We see that the multipliers $6$ of $1\,$ , $\, 3$ of $2\,$ , $\, 5$ of $3\,$ , $\, 4$ of $4\,$ , and $2$ of $5\,$ , are precisely the frequencies of $1\,$ , $\, 2\,$ , $\, 3\,$ , $\, 4\,$ , and $5\;$ . This was seen in the way we organized the data above. The computation of $\bar{x}$ is then precisely the the various values of the data set multiplied by their frequencies, and then divided by the sum of the frequencies (i.e. the total number of data values).

Here is a summary of this process.

In general, when given frequencies for a data set, we compute the mean of the data set as follows. Let $\displaystyle{ f_1 }\,$ , $\,\displaystyle{ f_2 }\,$ , … , $\,\displaystyle{ f_k }$ be the frequencies of values $\displaystyle{ v_1 }\,$ , $\,\displaystyle{ v_2 }\,$ , … , $\,\displaystyle{ v_k }\;$ . The total number of values is exactly the sum of the frequencies: $\displaystyle{ f_1 +f_2 +\cdots +f_k }\,$ , and the mean is $$ \bar{x} =\frac{f_1\cdot v_1 +f_2\cdot v_2 +\cdots +f_k\cdot v_k}{f_1 +f_2 +\cdots +f_k} \; \text{.} $$

This is illustrated in the following example.

### Example: Compute Mean from Frequency Data

Consider the fifty data, along with frequency information, in the following spreadsheet.

We compute the mean of the data to be $$\frac{ 6\cdot 0 +3\cdot 1 +\cdots +7\cdot 10 }{ ( 6+3+\cdots +7) } =\frac{ 277 }{50} = 5.54 \;\text{.} $$ The reader is invited to sum the data values and divide by the number of values. But it should be clear, given the already compiled frequency information, that the above computation is significantly more efficient.

When the data is sufficiently analyzed to present relative frequency information (as may be the case with huge data sets, when large frequency values can be obfuscating), computations of data descriptors is still easier.
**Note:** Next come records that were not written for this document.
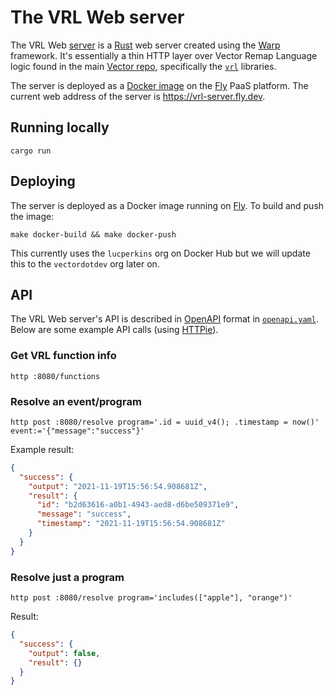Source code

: # The VRL Web server

The VRL Web [server] is a [Rust] web server created using the [Warp] framework. It's essentially a
thin HTTP layer over Vector Remap Language logic found in the main [Vector repo][repo], specifically
the [`vrl`][vrl_lib] libraries.

The server is deployed as a [Docker image][dockerfile] on the [Fly] PaaS platform. The current web
address of the server is https://vrl-server.fly.dev.

## Running locally

```shell
cargo run
```

## Deploying

The server is deployed as a Docker image running on [Fly]. To build and push the image:

```shell
make docker-build && make docker-push
```

This currently uses the `lucperkins` org on Docker Hub but we will update this to the
`vectordotdev` org later on.

## API

The VRL Web server's API is described in [OpenAPI] format in [`openapi.yaml`][api]. Below are some
example API calls (using [HTTPie]).

### Get VRL function info

```shell
http :8080/functions
```

### Resolve an event/program

```shell
http post :8080/resolve program='.id = uuid_v4(); .timestamp = now()' event:='{"message":"success"}'
```

Example result:

```json
{
  "success": {
    "output": "2021-11-19T15:56:54.908681Z",
    "result": {
      "id": "b2d63616-a0b1-4943-aed8-d6be509371e9",
      "message": "success",
      "timestamp": "2021-11-19T15:56:54.908681Z"
    }
  }
}
```

### Resolve just a program

```shell
http post :8080/resolve program='includes(["apple"], "orange")'
```

Result:

```json
{
  "success": {
    "output": false,
    "result": {}
  }
}
```

[api]: ./api/openapi.yaml
[dockerfile]: ./vrl-web-server-warp/Dockerfile
[fly]: https://fly.io
[httpie]: https://httpie.io
[openapi]: https://www.openapis.org
[repo]: https://github.com/vectordotdev/vector
[rust]: https://rust-lang.org
[server]: ./vrl-web-server-warp
[vrl_lib]: https://github.com/vectordotdev/vector/tree/master/lib/vrl
[warp]: https://github.com/seanmonstar/warp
The mean is again quite simple to calculate.

Consider the discussion above, with the following data and frequencies redisplayed, along with relative frequencies as shown. We again reorganize the computation of the mean. $$

\begin{array}{rl}

\bar{x} & =\frac{f_1\cdot v_1 +f_2\cdot v_2 +\cdots +f_k\cdot v_k}{f_1 +f_2 +\cdots +f_k} \\

& \\

& =\color{red}{\frac{f_1}{f_1 +f_2 +\cdots +f_k}} \cdot v_1 +\color{red}{\frac{f_2}{f_1 +f_2 +\cdots +f_k}}

\cdot v_2 +\cdots +\color{red}{\frac{f_k}{f_1 +f_2 +\cdots +f_k}} \cdot v_k

\end{array}

$$

We see that the coefficients $\displaystyle{\frac{f_1}{f_1 +f_2 +\cdots +f_k}}$ of $\displaystyle{v_1}\,$ , $\displaystyle{\frac{f_2}{f_1 +f_2 +\cdots +f_k}}$ of $\displaystyle{v_2}\,$ , $\,\cdots\,$ , and $\displaystyle{\frac{f_k}{f_1 +f_2 +\cdots +f_k}}$ of $\displaystyle{v_k}\,$ , are precisely the relative frequencies of $\displaystyle{v_1}\,$ , $\displaystyle{v_2}\,$ , $\,\cdots\,$ , and $\displaystyle{v_k}\;$ .

In general, when given relative frequencies for a data set, we compute the mean of the data set as indicated above. We summarize this as follows. Let $\displaystyle{ r_1 }\,$ , $\,\displaystyle{ r_2 }\,$ , … , $\,\displaystyle{ r_k }$ be the relative frequencies of values $\displaystyle{ v_1 }\,$ , $\,\displaystyle{ v_2 }\,$ , … , $\,\displaystyle{ v_k }\;$ . The mean is $$ \bar{x} =\color{red}{r_1}\cdot v_1 +\color{red}{r_2}\cdot v_2 +\cdots +\color{red}{r_k}\cdot v_k \; \text{.} $$ This is because the relative frequency $\displaystyle{ r_1 }$ is obtained from the frequencies $\displaystyle{ f_1 }\,$ , $\,\displaystyle{ f_2 }\,$ , … , $\,\displaystyle{ f_k }$ by $$ r_1 =\frac{f_1}{f_1 +f_2 +\cdots +f_k} \,\text{,} $$ etc.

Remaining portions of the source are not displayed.